Il pericolo peggiore però per la sicurezza regionale sarebbe uno scontro diretto tra Israele e Iran che scatenerebbe una grande guerra regionale.
La disperata-debole pressione degli Stati Uniti è proprio finalizzata a scongiurare un simile scenario. Washington teme che Gerusalemme possa organizzare nei prossimi mesi una rappresaglia militare su larga scala contro Teheran che innescherebbe una guerra nella quale la super potenza verrebbe coinvolta obtorto collo, distraendola ulteriormente dal sud-est asiatico. L’invio delle portaerei americane Ford e Eisenhower nei pressi delle acque territoriali israeliane lo scorso ottobre, è la classica “diplomazia delle cannoniere” che si pone il fine di prevenire un ulteriore escalation del conflitto: rassicurando Israele sulla vicinanza americana e scoraggiando i suoi nemici ad approfittare della vulnerabilità del momento. L’amministrazione Biden è così preoccupata che, in occasione dell’incontro con il premier israeliano Netanyahu, Biden ha consigliato a quest’ultimo di non ripetere gli stessi errori commessi dagli Stati Uniti dopo l’11 settembre. Dichiarazioni forti che segnalano l’intenzione americana di continuare a supportare Israele in un momento così difficile ma allo stesso tempo di non appoggiare in toto tutte le scelte del governo Netanyahu. Posizione che potrebbe causare nel medio periodo tensioni tra le parti come di fatto sta già accadendo. Sebbene durante la riunione del Consiglio di Sicurezza delle Nazioni Unite dello scorso 8 dicembre gli Stati Uniti abbiano posto il veto sulla risoluzione che chiedeva un cessate il fuoco umanitario, la decisione di Washington di sanzionare i coloni israeliani responsabili delle violenze in Cisgiordania, negando loro il visto, è il primo segnale di un rapporto che si sta complicando così come le critiche della Casa Bianca al modus operandi del governo israeliano nei confronti dei civili di Gaza che ne starebbe provocando l’isolamento internazionale.

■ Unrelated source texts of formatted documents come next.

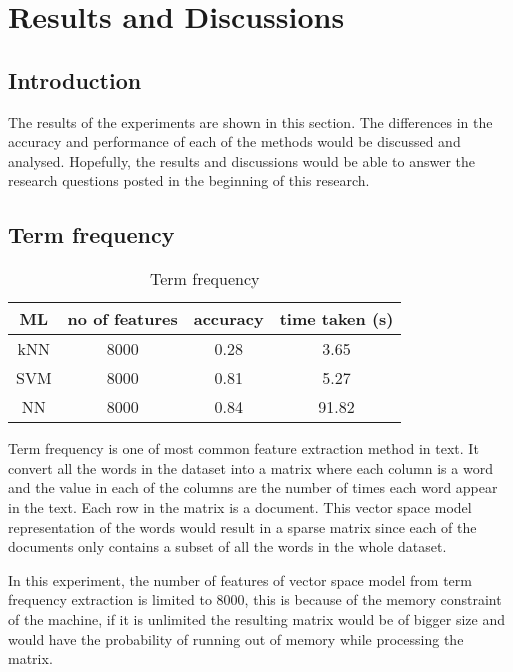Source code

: 
\chapter{Results and Discussions}

\section{Introduction}
The results of the experiments are shown in this section. The differences in the accuracy and performance of each of the methods would be discussed and analysed. Hopefully, the results and discussions would be able to answer the research questions posted in the beginning of this research.

\section{Term frequency}

\begin{table}[ht]
	\centering
	\begin{tabular}{|| c | c | c | c||}
		\hline
		ML & no of features & accuracy & time taken (s) \\ [0.5ex]
		\hline\hline
		kNN & 8000 & 0.28 & 3.65 \\ 
		\hline
		SVM & 8000 & 0.81 & 5.27 \\
		\hline
		NN & 8000 & 0.84 & 91.82 \\
		\hline
	\end{tabular}
\caption{Term frequency}
\label{tbl:termFrequency}
\end{table}

Term frequency is one of most common feature extraction method in text. It convert all the words in the dataset into a matrix where each column is a word and the value in each of the columns are the number of times each word appear in the text. Each row in the matrix is a document. This vector space model representation of the words would result in a sparse matrix since each of the documents only contains a subset of all the words in the whole dataset. 

In this experiment, the number of features of vector space model from term frequency extraction is limited to 8000, this is because of the memory constraint of the machine, if it is unlimited the resulting matrix would be of bigger size and would have the probability of running out of memory while processing the matrix. 

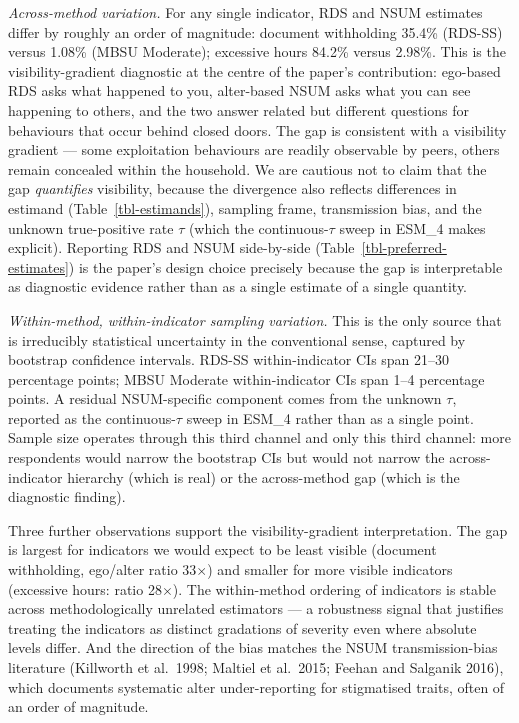 \documentclass[
  12pt,
  letterpaper,
  DIV=11,
  numbers=noendperiod]{scrartcl}
\begin{document}
\emph{Across-method variation.} For any single indicator, RDS and NSUM
estimates differ by roughly an order of magnitude: document withholding
35.4\% (RDS-SS) versus 1.08\% (MBSU Moderate); excessive hours 84.2\%
versus 2.98\%. This is the visibility-gradient diagnostic at the centre
of the paper's contribution: ego-based RDS asks what happened to you,
alter-based NSUM asks what you can see happening to others, and the two
answer related but different questions for behaviours that occur behind
closed doors. The gap is consistent with a visibility gradient --- some
exploitation behaviours are readily observable by peers, others remain
concealed within the household. We are cautious not to claim that the
gap \emph{quantifies} visibility, because the divergence also reflects
differences in estimand (Table~\ref{tbl-estimands}), sampling frame,
transmission bias, and the unknown true-positive rate \(\tau\) (which
the continuous-\(\tau\) sweep in ESM\_4 makes explicit). Reporting RDS
and NSUM side-by-side (Table~\ref{tbl-preferred-estimates}) is the
paper's design choice precisely because the gap is interpretable as
diagnostic evidence rather than as a single estimate of a single
quantity.

\emph{Within-method, within-indicator sampling variation.} This is the
only source that is irreducibly statistical uncertainty in the
conventional sense, captured by bootstrap confidence intervals. RDS-SS
within-indicator CIs span 21--30 percentage points; MBSU Moderate
within-indicator CIs span 1--4 percentage points. A residual
NSUM-specific component comes from the unknown \(\tau\), reported as the
continuous-\(\tau\) sweep in ESM\_4 rather than as a single point.
Sample size operates through this third channel and only this third
channel: more respondents would narrow the bootstrap CIs but would not
narrow the across-indicator hierarchy (which is real) or the
across-method gap (which is the diagnostic finding).

Three further observations support the visibility-gradient
interpretation. The gap is largest for indicators we would expect to be
least visible (document withholding, ego/alter ratio 33\(\times\)) and
smaller for more visible indicators (excessive hours: ratio
28\(\times\)). The within-method ordering of indicators is stable across
methodologically unrelated estimators --- a robustness signal that
justifies treating the indicators as distinct gradations of severity
even where absolute levels differ. And the direction of the bias matches
the NSUM transmission-bias literature (Killworth et al.~1998; Maltiel et
al.~2015; Feehan and Salganik 2016), which documents systematic alter
under-reporting for stigmatised traits, often of an order of magnitude.
\end{document}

L’impasse diplomatico rimane e la tregua mediata dal Qatar, durata dal 24 novembre al 1 dicembre, è servita per lo scambio di prigionieri tra le parti belligeranti ma non ha portato a nessun risultato politico concreto; segnale che la guerra durerà ancora a lungo e che le parti belligeranti non si fermeranno fino a quando non avranno raggiunto i risultati sperati. Se l’iperbole del conflitto dovesse proseguire con tale intensità, lo scontro tra Iran e Israele è solo questione di tempo.